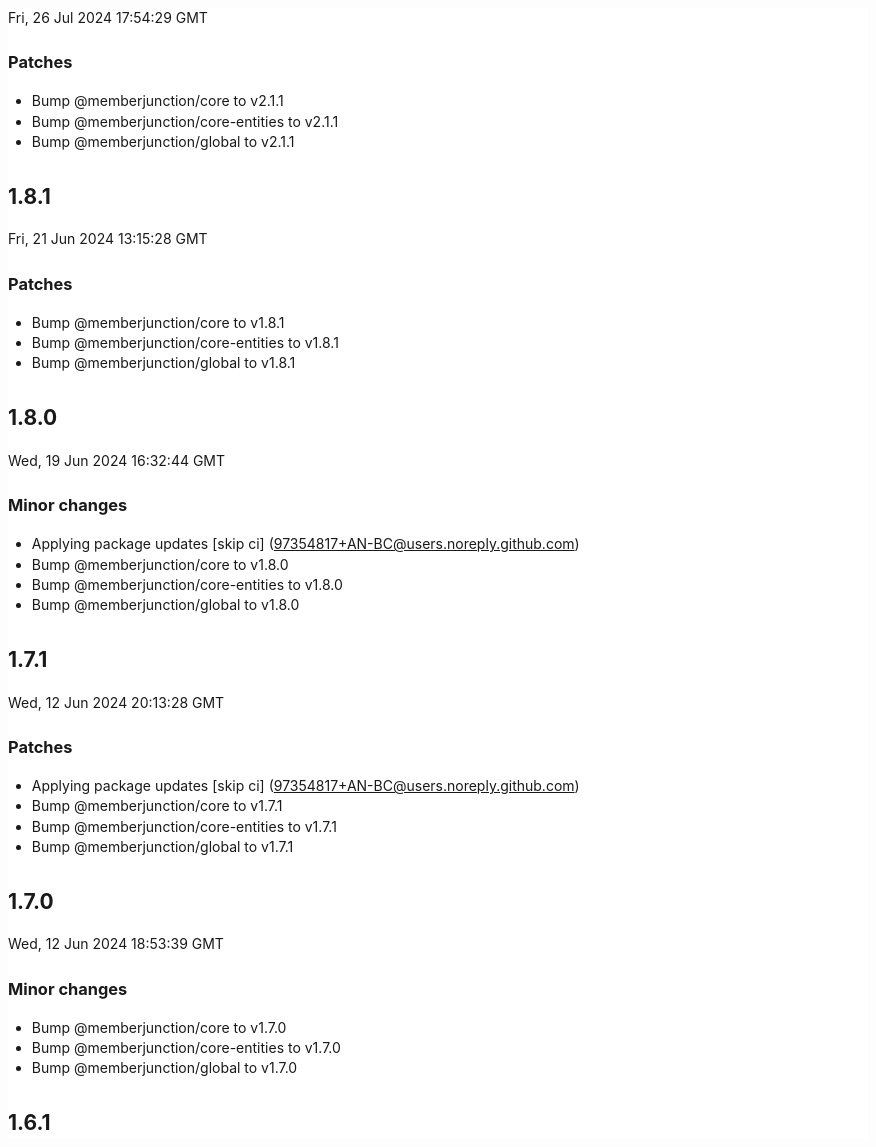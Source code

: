 Fri, 26 Jul 2024 17:54:29 GMT

### Patches

- Bump @memberjunction/core to v2.1.1
- Bump @memberjunction/core-entities to v2.1.1
- Bump @memberjunction/global to v2.1.1

## 1.8.1

Fri, 21 Jun 2024 13:15:28 GMT

### Patches

- Bump @memberjunction/core to v1.8.1
- Bump @memberjunction/core-entities to v1.8.1
- Bump @memberjunction/global to v1.8.1

## 1.8.0

Wed, 19 Jun 2024 16:32:44 GMT

### Minor changes

- Applying package updates [skip ci] (97354817+AN-BC@users.noreply.github.com)
- Bump @memberjunction/core to v1.8.0
- Bump @memberjunction/core-entities to v1.8.0
- Bump @memberjunction/global to v1.8.0

## 1.7.1

Wed, 12 Jun 2024 20:13:28 GMT

### Patches

- Applying package updates [skip ci] (97354817+AN-BC@users.noreply.github.com)
- Bump @memberjunction/core to v1.7.1
- Bump @memberjunction/core-entities to v1.7.1
- Bump @memberjunction/global to v1.7.1

## 1.7.0

Wed, 12 Jun 2024 18:53:39 GMT

### Minor changes

- Bump @memberjunction/core to v1.7.0
- Bump @memberjunction/core-entities to v1.7.0
- Bump @memberjunction/global to v1.7.0

## 1.6.1
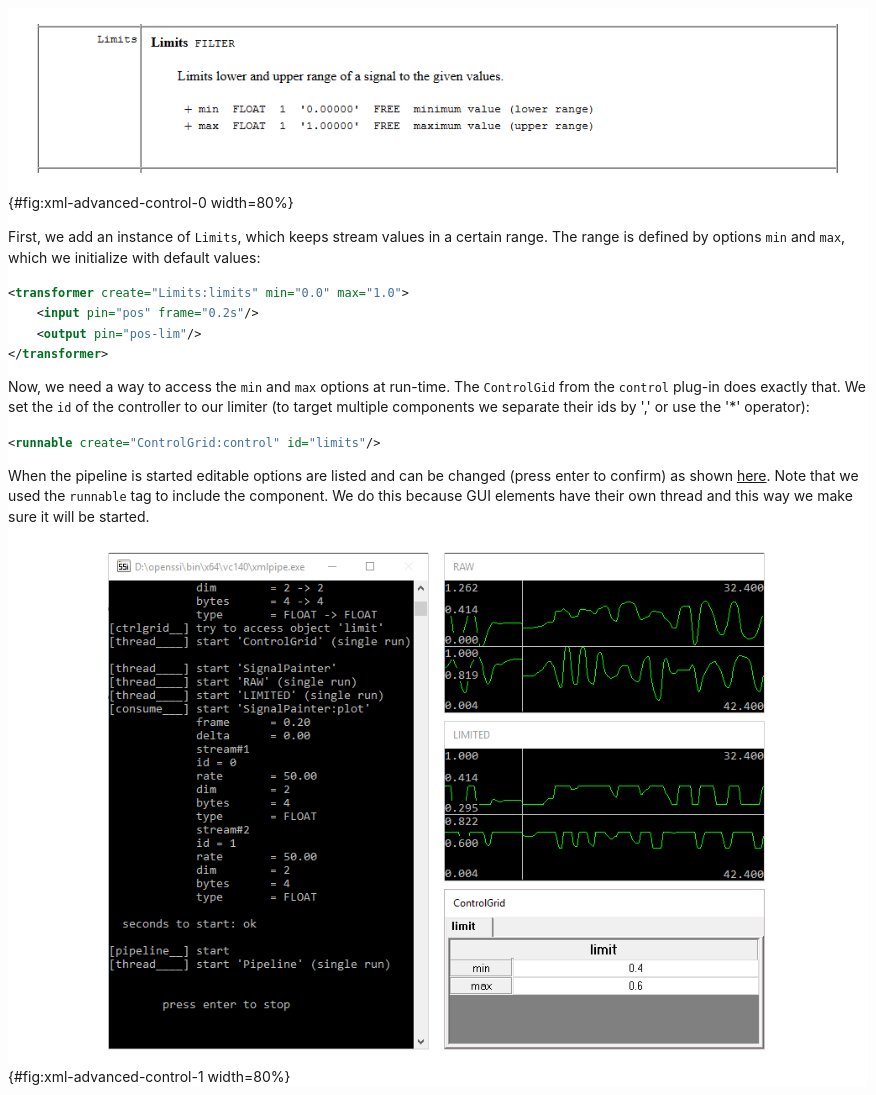![*Options marked as ``FREE`` can be changed at run-time.*](pics/xml-advanced-control-0.png){#fig:xml-advanced-control-0 width=80%}

First, we add an instance of ``Limits``, which keeps stream values in a certain range. The range is defined by options ``min`` and ``max``, which we initialize with default values:

``` xml
<transformer create="Limits:limits" min="0.0" max="1.0">
	<input pin="pos" frame="0.2s"/>
	<output pin="pos-lim"/>
</transformer>
```

Now, we need a way to access the ``min`` and ``max`` options at run-time. The ``ControlGid`` from the ``control`` plug-in does exactly that. We set the ``id`` of the controller to our limiter (to target multiple components we separate their ids by ',' or use the '*' operator):

``` xml
<runnable create="ControlGrid:control" id="limits"/>	
``` 

When the pipeline is started editable options are listed and can be changed (press enter to confirm) as shown [here](#fig:xml-advanced-options-1). Note that we used the ``runnable`` tag to include the component. We do this because GUI elements have 	their own thread and this way we make sure it will be started.

![*``ControlGrid`` lists options that are editable at run-time.*](pics/xml-advanced-control-1.png){#fig:xml-advanced-control-1 width=80%}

Requirement: Copy all the material word for word, minus its pictures.

Solution for this exercise:
Source code

: Fri, 26 Jul 2024 17:54:29 GMT

### Patches

- Bump @memberjunction/core to v2.1.1
- Bump @memberjunction/core-entities to v2.1.1
- Bump @memberjunction/global to v2.1.1

## 1.8.1

Fri, 21 Jun 2024 13:15:28 GMT

### Patches

- Bump @memberjunction/core to v1.8.1
- Bump @memberjunction/core-entities to v1.8.1
- Bump @memberjunction/global to v1.8.1

## 1.8.0

Wed, 19 Jun 2024 16:32:44 GMT

### Minor changes

- Applying package updates [skip ci] (97354817+AN-BC@users.noreply.github.com)
- Bump @memberjunction/core to v1.8.0
- Bump @memberjunction/core-entities to v1.8.0
- Bump @memberjunction/global to v1.8.0

## 1.7.1

Wed, 12 Jun 2024 20:13:28 GMT

### Patches

- Applying package updates [skip ci] (97354817+AN-BC@users.noreply.github.com)
- Bump @memberjunction/core to v1.7.1
- Bump @memberjunction/core-entities to v1.7.1
- Bump @memberjunction/global to v1.7.1

## 1.7.0

Wed, 12 Jun 2024 18:53:39 GMT

### Minor changes

- Bump @memberjunction/core to v1.7.0
- Bump @memberjunction/core-entities to v1.7.0
- Bump @memberjunction/global to v1.7.0

## 1.6.1
![*Options marked as ``FREE`` can be changed at run-time.*](pics/xml-advanced-control-0.png){#fig:xml-advanced-control-0 width=80%}

First, we add an instance of ``Limits``, which keeps stream values in a certain range. The range is defined by options ``min`` and ``max``, which we initialize with default values:

``` xml
<transformer create="Limits:limits" min="0.0" max="1.0">
	<input pin="pos" frame="0.2s"/>
	<output pin="pos-lim"/>
</transformer>
```

Now, we need a way to access the ``min`` and ``max`` options at run-time. The ``ControlGid`` from the ``control`` plug-in does exactly that. We set the ``id`` of the controller to our limiter (to target multiple components we separate their ids by ',' or use the '*' operator):

``` xml
<runnable create="ControlGrid:control" id="limits"/>	
``` 

When the pipeline is started editable options are listed and can be changed (press enter to confirm) as shown [here](#fig:xml-advanced-options-1). Note that we used the ``runnable`` tag to include the component. We do this because GUI elements have 	their own thread and this way we make sure it will be started.

![*``ControlGrid`` lists options that are editable at run-time.*](pics/xml-advanced-control-1.png){#fig:xml-advanced-control-1 width=80%}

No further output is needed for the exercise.